この話を今度は管理職の集まりでしてみると、「え? だって、いいから何も言わないんだよ」「ダメだったらダメって言うよ」という反応が返ってきたりする。部下のキモチと上司の考えは必ずしも一致しないもののようだ。
上司と部下のすれ違い
「良いなら良いとちゃんと伝えた方が部下もすっきりしますよ。『良かったよ』と言ってあげればいいじゃないですか」と提案してみても、「いや、でも褒めるってほどでもないんだよね」「できて当たり前レベルだから、特に何も言わないという部分もあるよ」と返ってくることもある。
仕事をした側は「良いなら良い、悪いなら悪い。

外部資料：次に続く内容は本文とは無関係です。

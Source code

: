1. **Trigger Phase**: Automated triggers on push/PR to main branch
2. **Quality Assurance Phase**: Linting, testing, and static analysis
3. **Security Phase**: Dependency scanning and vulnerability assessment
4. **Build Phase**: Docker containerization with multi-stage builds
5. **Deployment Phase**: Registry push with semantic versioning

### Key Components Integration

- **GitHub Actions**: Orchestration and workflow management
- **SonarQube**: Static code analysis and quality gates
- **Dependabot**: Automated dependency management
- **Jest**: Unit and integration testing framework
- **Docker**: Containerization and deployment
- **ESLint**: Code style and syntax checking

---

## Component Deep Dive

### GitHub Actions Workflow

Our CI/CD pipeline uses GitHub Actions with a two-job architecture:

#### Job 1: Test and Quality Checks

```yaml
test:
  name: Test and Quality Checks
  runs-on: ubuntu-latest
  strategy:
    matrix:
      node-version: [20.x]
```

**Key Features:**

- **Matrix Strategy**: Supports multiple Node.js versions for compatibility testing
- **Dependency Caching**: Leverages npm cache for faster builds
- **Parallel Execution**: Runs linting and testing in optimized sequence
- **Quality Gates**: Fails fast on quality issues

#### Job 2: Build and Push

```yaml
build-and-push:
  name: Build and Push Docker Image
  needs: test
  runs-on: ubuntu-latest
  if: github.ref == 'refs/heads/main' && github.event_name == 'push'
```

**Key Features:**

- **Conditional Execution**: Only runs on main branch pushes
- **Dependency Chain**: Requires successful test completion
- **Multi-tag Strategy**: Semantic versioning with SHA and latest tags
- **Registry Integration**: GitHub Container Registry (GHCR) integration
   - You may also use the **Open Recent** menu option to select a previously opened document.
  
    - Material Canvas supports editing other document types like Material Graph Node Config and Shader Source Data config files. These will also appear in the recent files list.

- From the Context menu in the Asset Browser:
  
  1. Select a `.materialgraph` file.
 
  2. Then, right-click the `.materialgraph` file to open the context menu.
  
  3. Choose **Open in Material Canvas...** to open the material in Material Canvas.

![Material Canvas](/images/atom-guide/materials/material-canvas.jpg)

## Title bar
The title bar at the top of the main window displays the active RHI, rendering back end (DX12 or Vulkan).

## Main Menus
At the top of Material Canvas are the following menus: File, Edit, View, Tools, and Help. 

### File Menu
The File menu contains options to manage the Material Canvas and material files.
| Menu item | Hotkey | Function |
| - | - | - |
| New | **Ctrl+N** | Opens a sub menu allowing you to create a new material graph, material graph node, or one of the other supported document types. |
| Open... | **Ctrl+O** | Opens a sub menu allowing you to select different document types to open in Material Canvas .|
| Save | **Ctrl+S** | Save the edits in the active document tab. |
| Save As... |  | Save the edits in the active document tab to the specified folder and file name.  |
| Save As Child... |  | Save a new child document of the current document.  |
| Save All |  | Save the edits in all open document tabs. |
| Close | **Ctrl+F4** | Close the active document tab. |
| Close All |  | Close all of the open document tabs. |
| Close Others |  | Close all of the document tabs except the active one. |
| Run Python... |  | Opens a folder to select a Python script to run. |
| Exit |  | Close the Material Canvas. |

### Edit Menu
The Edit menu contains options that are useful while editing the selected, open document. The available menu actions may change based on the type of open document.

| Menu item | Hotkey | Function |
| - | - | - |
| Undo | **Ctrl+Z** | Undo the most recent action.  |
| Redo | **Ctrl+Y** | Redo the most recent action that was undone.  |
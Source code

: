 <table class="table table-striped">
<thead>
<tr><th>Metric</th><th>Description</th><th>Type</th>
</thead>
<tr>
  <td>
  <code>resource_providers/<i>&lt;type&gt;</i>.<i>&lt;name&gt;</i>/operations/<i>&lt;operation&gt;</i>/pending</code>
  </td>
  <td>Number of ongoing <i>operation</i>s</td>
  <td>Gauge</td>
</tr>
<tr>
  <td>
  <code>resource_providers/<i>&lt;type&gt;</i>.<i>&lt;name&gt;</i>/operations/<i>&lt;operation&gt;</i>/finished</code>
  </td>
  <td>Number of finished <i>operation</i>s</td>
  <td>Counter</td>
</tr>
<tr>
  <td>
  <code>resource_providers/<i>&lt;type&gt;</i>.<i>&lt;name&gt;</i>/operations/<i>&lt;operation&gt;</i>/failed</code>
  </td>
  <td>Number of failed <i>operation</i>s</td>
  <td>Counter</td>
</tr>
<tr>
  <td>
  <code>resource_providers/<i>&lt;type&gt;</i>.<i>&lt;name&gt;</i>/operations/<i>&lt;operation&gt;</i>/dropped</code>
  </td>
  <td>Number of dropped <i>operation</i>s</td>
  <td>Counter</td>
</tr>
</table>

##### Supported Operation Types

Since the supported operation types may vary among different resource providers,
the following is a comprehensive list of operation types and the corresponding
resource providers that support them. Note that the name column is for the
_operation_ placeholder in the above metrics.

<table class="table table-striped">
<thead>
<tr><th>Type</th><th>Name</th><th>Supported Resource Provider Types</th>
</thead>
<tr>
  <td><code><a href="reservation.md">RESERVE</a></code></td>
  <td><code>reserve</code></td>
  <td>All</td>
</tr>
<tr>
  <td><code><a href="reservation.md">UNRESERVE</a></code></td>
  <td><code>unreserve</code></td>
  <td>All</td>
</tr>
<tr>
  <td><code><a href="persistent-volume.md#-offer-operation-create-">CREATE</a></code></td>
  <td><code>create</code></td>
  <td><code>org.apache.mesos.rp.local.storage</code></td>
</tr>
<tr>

うんともすんとも言ってもらえないとなんとなくすっきりしない」と思っているのに、仕事を指示した側は「ダメなら言うけど、期待通りだけど“できて当然レベル”でもあるし、わざわざ口に出して部下に何かを伝えるほどでもないかなと思って何も言わない」という捉え方をしているようだ(もちろん、上司も部下も全員が全員そう考えるわけではないが)。
上司サイドの「悪いときは言うよ。ダメ出しするよ」も「期待を大きく超えて何かしてくれたら、そりゃあボクだって大絶賛するけれど、まあ期待通りだからね」は、前者は“−α”にフォーカスし、後者は“+α”を見ているのだろう。でもそうなると“期待通り”、つまり“±0”の領域は、誰からも何も言われない(部下の言葉を借りれば「良いとも悪いとも言われない」)ことになってしまう。でも実は「できて当たり前」の領域にフォーカスすることこそ大事なのである。